Input material:
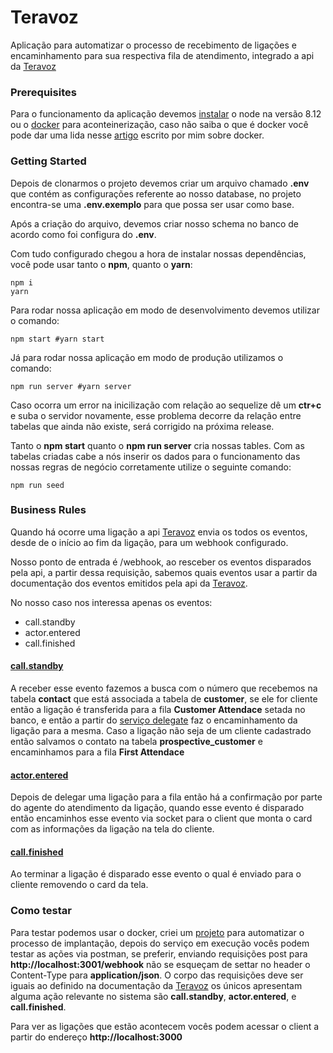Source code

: # Teravoz
Aplicação para automatizar o processo de recebimento de ligações e encaminhamento para sua respectiva fila de atendimento, integrado a api da [Teravoz](https://developers.teravoz.com.br/)

### Prerequisites
Para o funcionamento da aplicação devemos [instalar](https://nodejs.org/en/download/) o node na versão 8.12 ou o [docker](https://www.docker.com/) para aconteinerização, caso não saiba o que é docker você pode dar uma lida nesse [artigo](https://medium.com/@leonardopeixoto/docker-bl%C3%A1-bl%C3%A1-bl%C3%A1-509294c0df4a) escrito por mim sobre docker.

### Getting Started
Depois de clonarmos o projeto devemos criar um arquivo chamado **.env** que contém as configurações referente ao nosso database, no projeto encontra-se uma **.env.exemplo** para que possa ser usar como base. 

Após a criação do arquivo, devemos criar nosso schema no banco de acordo como foi configura do **.env**. 


Com tudo configurado chegou a hora de instalar nossas dependências, você pode usar tanto o **npm**, quanto o **yarn**:

```shell
npm i
yarn
```
Para rodar nossa aplicação em modo de desenvolvimento devemos utilizar o comando:

```shell
npm start #yarn start
```

Já para rodar nossa aplicação em modo de produção utilizamos o comando:

```shell
npm run server #yarn server
```

Caso ocorra um error na inicilização com relação ao sequelize dê um **ctr+c** e suba o servidor novamente, esse problema decorre da relação entre tabelas que ainda não existe, será corrigido na próxima release.

Tanto o **npm start** quanto o **npm run server** cria nossas tables. Com as tabelas criadas cabe a nós inserir os dados para o funcionamento das nossas regras de negócio corretamente utilize o seguinte comando:

```shell
npm run seed
```
### Business Rules
Quando há ocorre uma ligação a api [Teravoz](https://developers.teravoz.com.br/) envia os todos os eventos, desde de o início ao fim da ligação, para um webhook configurado.

Nosso ponto de entrada é /webhook, ao resceber os eventos disparados pela api, a partir dessa requisição, sabemos quais eventos usar a partir da documentação dos eventos emitidos pela api da [Teravoz](https://developers.teravoz.com.br/).

No nosso caso nos interessa apenas os eventos:
+ call.standby
+ actor.entered
+ call.finished

#### [call.standby](https://github.com/leonardolpeixoto/teravoz/blob/master/src/events/standby.js)
A receber esse evento fazemos a busca com o número que recebemos na tabela **contact** que está associada a tabela de **customer**, se ele for cliente então a ligação é transferida para a fila **Customer Attendace** setada no banco, e então a partir do [serviço delegate](https://github.com/leonardolpeixoto/teravoz/blob/master/src/service/delegate.js) faz o encaminhamento da ligação para a mesma. Caso a ligação não seja de um cliente cadastrado então salvamos o contato na tabela **prospective_customer** e encaminhamos para a fila **First Attendace**

#### [actor.entered](https://github.com/leonardolpeixoto/teravoz/blob/master/src/infra/socket/register.js)
Depois de delegar uma ligação para a fila então há a confirmação por parte do agente do atendimento da ligação, quando esse evento é disparado então encaminhos esse evento via socket para o client que monta o card com as informações da ligação na tela do cliente.

#### [call.finished](https://github.com/leonardolpeixoto/teravoz/blob/master/src/infra/socket/register.js)
Ao terminar a ligação é disparado esse evento o qual é enviado para o cliente removendo o card da tela.

### Como testar
Para testar podemos usar o docker, criei um [projeto](https://github.com/leonardolpeixoto/implatation) para automatizar o processo de implantação, depois do serviço em execução vocês podem testar as ações via postman, se preferir, enviando requisições post para **http://localhost:3001/webhook** não se esqueçam de settar no header o Content-Type para **application/json**. O corpo das requisições deve ser iguais ao definido na documentação da [Teravoz](https://developers.teravoz.com.br/) os únicos apresentam alguma ação relevante no sistema são **call.standby**, **actor.entered**, e **call.finished**. 

Para ver as ligações que estão acontecem vocês podem acessar o client a partir do endereço **http://localhost:3000**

Directions:
Leaving each image aside, repeat the listing above exactly.

Task result:
Source code

: # Teravoz
Aplicação para automatizar o processo de recebimento de ligações e encaminhamento para sua respectiva fila de atendimento, integrado a api da [Teravoz](https://developers.teravoz.com.br/)

### Prerequisites
Para o funcionamento da aplicação devemos [instalar](https://nodejs.org/en/download/) o node na versão 8.12 ou o [docker](https://www.docker.com/) para aconteinerização, caso não saiba o que é docker você pode dar uma lida nesse [artigo](https://medium.com/@leonardopeixoto/docker-bl%C3%A1-bl%C3%A1-bl%C3%A1-509294c0df4a) escrito por mim sobre docker.

### Getting Started
Depois de clonarmos o projeto devemos criar um arquivo chamado **.env** que contém as configurações referente ao nosso database, no projeto encontra-se uma **.env.exemplo** para que possa ser usar como base. 

Após a criação do arquivo, devemos criar nosso schema no banco de acordo como foi configura do **.env**. 


Com tudo configurado chegou a hora de instalar nossas dependências, você pode usar tanto o **npm**, quanto o **yarn**:

```shell
npm i
yarn
```
Para rodar nossa aplicação em modo de desenvolvimento devemos utilizar o comando:

```shell
npm start #yarn start
```

Já para rodar nossa aplicação em modo de produção utilizamos o comando:

```shell
npm run server #yarn server
```

Caso ocorra um error na inicilização com relação ao sequelize dê um **ctr+c** e suba o servidor novamente, esse problema decorre da relação entre tabelas que ainda não existe, será corrigido na próxima release.

Tanto o **npm start** quanto o **npm run server** cria nossas tables. Com as tabelas criadas cabe a nós inserir os dados para o funcionamento das nossas regras de negócio corretamente utilize o seguinte comando:

```shell
npm run seed
```
### Business Rules
Quando há ocorre uma ligação a api [Teravoz](https://developers.teravoz.com.br/) envia os todos os eventos, desde de o início ao fim da ligação, para um webhook configurado.

Nosso ponto de entrada é /webhook, ao resceber os eventos disparados pela api, a partir dessa requisição, sabemos quais eventos usar a partir da documentação dos eventos emitidos pela api da [Teravoz](https://developers.teravoz.com.br/).

No nosso caso nos interessa apenas os eventos:
+ call.standby
+ actor.entered
+ call.finished

#### [call.standby](https://github.com/leonardolpeixoto/teravoz/blob/master/src/events/standby.js)
A receber esse evento fazemos a busca com o número que recebemos na tabela **contact** que está associada a tabela de **customer**, se ele for cliente então a ligação é transferida para a fila **Customer Attendace** setada no banco, e então a partir do [serviço delegate](https://github.com/leonardolpeixoto/teravoz/blob/master/src/service/delegate.js) faz o encaminhamento da ligação para a mesma. Caso a ligação não seja de um cliente cadastrado então salvamos o contato na tabela **prospective_customer** e encaminhamos para a fila **First Attendace**

#### [actor.entered](https://github.com/leonardolpeixoto/teravoz/blob/master/src/infra/socket/register.js)
Depois de delegar uma ligação para a fila então há a confirmação por parte do agente do atendimento da ligação, quando esse evento é disparado então encaminhos esse evento via socket para o client que monta o card com as informações da ligação na tela do cliente.

#### [call.finished](https://github.com/leonardolpeixoto/teravoz/blob/master/src/infra/socket/register.js)
Ao terminar a ligação é disparado esse evento o qual é enviado para o cliente removendo o card da tela.

### Como testar
Para testar podemos usar o docker, criei um [projeto](https://github.com/leonardolpeixoto/implatation) para automatizar o processo de implantação, depois do serviço em execução vocês podem testar as ações via postman, se preferir, enviando requisições post para **http://localhost:3001/webhook** não se esqueçam de settar no header o Content-Type para **application/json**. O corpo das requisições deve ser iguais ao definido na documentação da [Teravoz](https://developers.teravoz.com.br/) os únicos apresentam alguma ação relevante no sistema são **call.standby**, **actor.entered**, e **call.finished**. 

Para ver as ligações que estão acontecem vocês podem acessar o client a partir do endereço **http://localhost:3000**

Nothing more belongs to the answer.